Because significant analysis has already been performed, our focus now should be on getting the plant systems qualified, not spending additional project resources on analyzing or justifying the acceptability of the current plant design/configuration. It should be recognized that implementing an EQ Program at the in-service stations will not be a paper exercise. This is because standards and criteria used during design and construction did not fully consider or recognize EQ. It was the impression of the EQ SSFI team that there is a “don’t touch the plant” approach to establishing qualification. The use of analysis and/or testing to justify the current plant design and configuration should only be done when it can be shown to be the most cost effective or timely solution over the life of the plant.
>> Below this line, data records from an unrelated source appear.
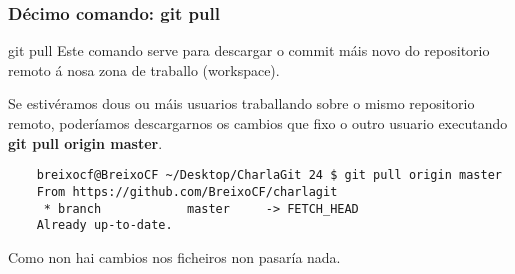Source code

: \begin{frame}[fragile]
  \frametitle{Décimo comando: git pull}
  \begin{block}{git pull}
    Este comando serve para descargar o commit máis novo do repositorio remoto á nosa zona de traballo (workspace).
  \end{block}
  \scriptsize
  Se estivéramos dous ou máis usuarios traballando sobre o mismo repositorio remoto, poderíamos descargarnos os cambios que fixo o outro usuario executando \textbf{git pull origin master}.
  \tiny 
\begin{verbatim}
	breixocf@BreixoCF ~/Desktop/CharlaGit 24 $ git pull origin master 
	From https://github.com/BreixoCF/charlagit
	 * branch            master     -> FETCH_HEAD
	Already up-to-date.
\end{verbatim}
  Como non hai cambios nos ficheiros non pasaría nada.
\end{frame}


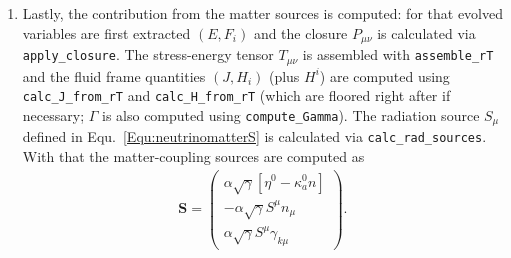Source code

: \documentclass{article}
\newcommand{\var}[1]{%
  {\setlength{\fboxsep}{1.5pt}%
   \colorbox{varbg}{\textcolor{varfg}{\texttt{\small #1}}}}}
\begin{document}
\begin{enumerate}
\begin{align}
\begin{array}{c}
      \sqrt{\gamma}E\\
      \sqrt{\gamma}F_k
    \end{array}\right),\\
    \mathbf{F}&=\left(\begin{array}{c}
      \alpha\sqrt{\gamma}nf^i\\
      \sqrt{\gamma}[\alpha F^i-\beta^iE]\\
      \sqrt{\gamma}[\alpha P^i_k-\beta^iF_k]
    \end{array}\right).
  \end{align}
  For the latter we extract the evolved M1 variables
  $(E,F_i)$, apply the closure with \var{apply\_closure} to get $P_{\mu\nu}$, get the spatial components of both the radiation flux and the radiation pressure tensor and then computed the geometric sources according to
  Equ.~\eqref{Equ:Eevo} for $E$ and Equ.~\eqref{Equ:Fevo} for $F_i$ (also see~\cite{Radice:2021jtw} for the full form of the sources). In full generality:
  \begin{align}
    \mathbf{G}&=\left(\begin{array}{c}
      0\\
      \alpha\sqrt{\gamma}[P^{ik}K_{ik}-F^i\partial_i\log{\alpha}]\\
      \sqrt{\gamma}[F_i\partial_k\beta^i-E\partial_k\alpha+\frac{\alpha}{2}P^{ij}\partial_k\gamma_{ji}]
    \end{array}\right).
  \end{align}
  \item Lastly, the contribution from the matter sources is computed: for that evolved variables are first extracted $(E,F_i)$ and the closure $P_{\mu\nu}$ is calculated via
  \var{apply\_closure}. The stress-energy tensor $T_{\mu\nu}$ is assembled with \var{assemble\_rT} and the fluid frame quantities $(J,H_i)$ (plus $H^i$) are computed using
  \var{calc\_J\_from\_rT} and \var{calc\_H\_from\_rT} (which are floored right after if necessary; $\Gamma$ is also computed using \var{compute\_Gamma}).
  The radiation source $S_{\mu}$ defined in Equ.~\eqref{Equ:neutrinomatterS} is calculated via \var{calc\_rad\_sources}. With that the matter-coupling sources are computed as
  \begin{align}
    \mathbf{S}=\left(\begin{array}{c}
      \alpha\sqrt{\gamma}[\eta^0-\kappa_a^0n]\\
      -\alpha\sqrt{\gamma}S^{\mu}n_{\mu}\\
      \alpha\sqrt{\gamma}S^{\mu}\gamma_{k\mu}
    \end{array}\right).

\end{align}
\end{enumerate}
\end{document}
This approach needs to be balanced with other considerations such as:

 

  • proactive modifications to eliminate equipment/cables from the program;
  • simply replacing equipment when it is cheaper than the analysis;
  • providing the highest level of qualification that is consistent with the safety significance of the equipment;
  • taking advantage of the opportunity to improve the material condition of the plant.
  • Need to know that implementing EQ is a viable option at the sites

A near-term effort is needed to define the currently known EQ issues that have the potential to involve a significant amount of field work. Since the total scope of the project and specifically the scope and cost of required equipment and plant modifications is not fully defined, the current projected budget may be insufficient to implement the project fully. Implementing an EQ program at the in-service stations will involve significant “backfits” to the plants, and should in no way be considered an engineering exercise that will not involve significant modifications. The resolution path(s) for these types of issues needs to be known in the near-term in order to have some assurance that implementing EQ is viable at the stations.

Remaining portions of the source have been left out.